=== Section Start ===

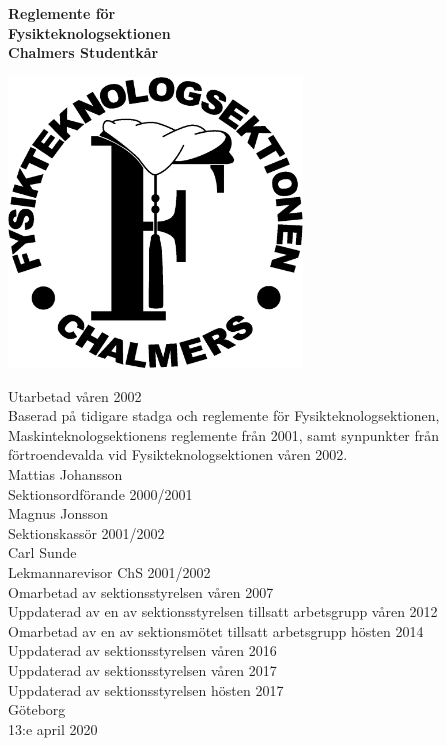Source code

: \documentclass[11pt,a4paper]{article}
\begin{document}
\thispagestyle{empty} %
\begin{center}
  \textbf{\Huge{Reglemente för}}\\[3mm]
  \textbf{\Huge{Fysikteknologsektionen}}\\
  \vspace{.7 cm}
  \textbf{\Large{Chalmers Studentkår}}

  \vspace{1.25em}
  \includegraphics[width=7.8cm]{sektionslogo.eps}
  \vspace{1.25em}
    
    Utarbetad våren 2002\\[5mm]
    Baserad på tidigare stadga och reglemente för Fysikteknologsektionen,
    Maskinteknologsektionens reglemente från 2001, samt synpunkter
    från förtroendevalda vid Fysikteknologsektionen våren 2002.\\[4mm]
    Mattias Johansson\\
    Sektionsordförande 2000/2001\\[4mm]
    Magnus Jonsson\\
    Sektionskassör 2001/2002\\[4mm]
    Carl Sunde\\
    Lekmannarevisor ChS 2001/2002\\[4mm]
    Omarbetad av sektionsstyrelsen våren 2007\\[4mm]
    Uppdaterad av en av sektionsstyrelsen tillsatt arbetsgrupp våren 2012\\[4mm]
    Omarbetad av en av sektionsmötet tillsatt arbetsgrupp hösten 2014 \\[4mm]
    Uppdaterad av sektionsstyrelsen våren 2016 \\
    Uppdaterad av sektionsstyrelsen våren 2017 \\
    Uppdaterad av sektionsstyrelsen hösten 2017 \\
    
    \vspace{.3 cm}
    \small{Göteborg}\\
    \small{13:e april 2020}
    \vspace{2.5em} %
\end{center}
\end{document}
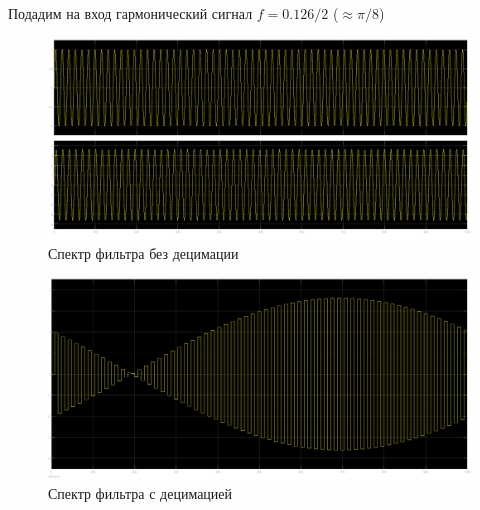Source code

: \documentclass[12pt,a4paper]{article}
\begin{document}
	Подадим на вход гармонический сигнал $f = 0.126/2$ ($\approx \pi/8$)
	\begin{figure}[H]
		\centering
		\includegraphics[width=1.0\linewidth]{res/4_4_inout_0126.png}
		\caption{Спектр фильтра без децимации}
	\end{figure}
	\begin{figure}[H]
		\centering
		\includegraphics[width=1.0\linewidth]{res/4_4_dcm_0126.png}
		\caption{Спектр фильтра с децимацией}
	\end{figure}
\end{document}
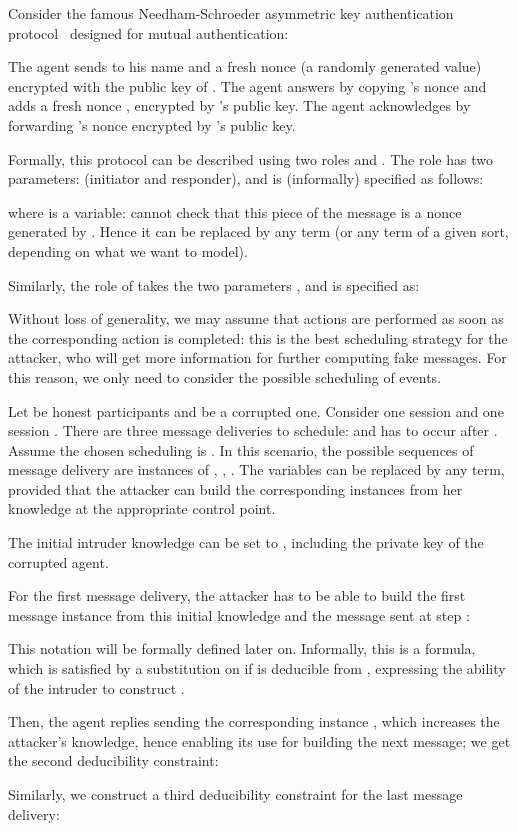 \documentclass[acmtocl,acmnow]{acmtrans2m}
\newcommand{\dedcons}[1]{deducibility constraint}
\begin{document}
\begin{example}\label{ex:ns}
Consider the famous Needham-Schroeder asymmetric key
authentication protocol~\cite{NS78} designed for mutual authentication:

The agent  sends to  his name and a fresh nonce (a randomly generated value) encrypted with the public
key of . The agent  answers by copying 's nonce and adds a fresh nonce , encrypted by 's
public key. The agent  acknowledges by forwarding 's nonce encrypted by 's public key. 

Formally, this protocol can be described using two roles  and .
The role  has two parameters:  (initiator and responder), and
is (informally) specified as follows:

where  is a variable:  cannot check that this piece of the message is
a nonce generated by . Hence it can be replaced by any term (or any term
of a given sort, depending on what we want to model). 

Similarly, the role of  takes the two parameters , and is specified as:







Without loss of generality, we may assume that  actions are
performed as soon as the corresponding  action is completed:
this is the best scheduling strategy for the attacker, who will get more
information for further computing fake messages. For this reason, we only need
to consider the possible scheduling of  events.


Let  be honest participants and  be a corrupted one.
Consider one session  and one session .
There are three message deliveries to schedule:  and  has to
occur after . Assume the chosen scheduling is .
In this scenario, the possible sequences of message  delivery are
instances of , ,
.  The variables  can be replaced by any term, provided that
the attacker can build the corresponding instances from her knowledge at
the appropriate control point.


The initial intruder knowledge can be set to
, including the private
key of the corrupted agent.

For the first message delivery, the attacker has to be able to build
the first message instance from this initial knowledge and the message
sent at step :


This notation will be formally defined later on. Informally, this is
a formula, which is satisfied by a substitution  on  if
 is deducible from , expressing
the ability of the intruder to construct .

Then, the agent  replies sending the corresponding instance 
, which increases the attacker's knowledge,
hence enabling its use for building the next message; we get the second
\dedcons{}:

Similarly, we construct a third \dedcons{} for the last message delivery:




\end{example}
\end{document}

=== Section End ===

**TASK TO COMPLETE**
Nothing but the lines from the one holding "sent at step" to the end of the entries should be output, each exactly as it appears.

**WRITTEN ANSWER**
sent at step :


This notation will be formally defined later on. Informally, this is
a formula, which is satisfied by a substitution  on  if
 is deducible from , expressing
the ability of the intruder to construct .

Then, the agent  replies sending the corresponding instance 
, which increases the attacker's knowledge,
hence enabling its use for building the next message; we get the second
\dedcons{}:

Similarly, we construct a third \dedcons{} for the last message delivery:




\end{example}
\end{document}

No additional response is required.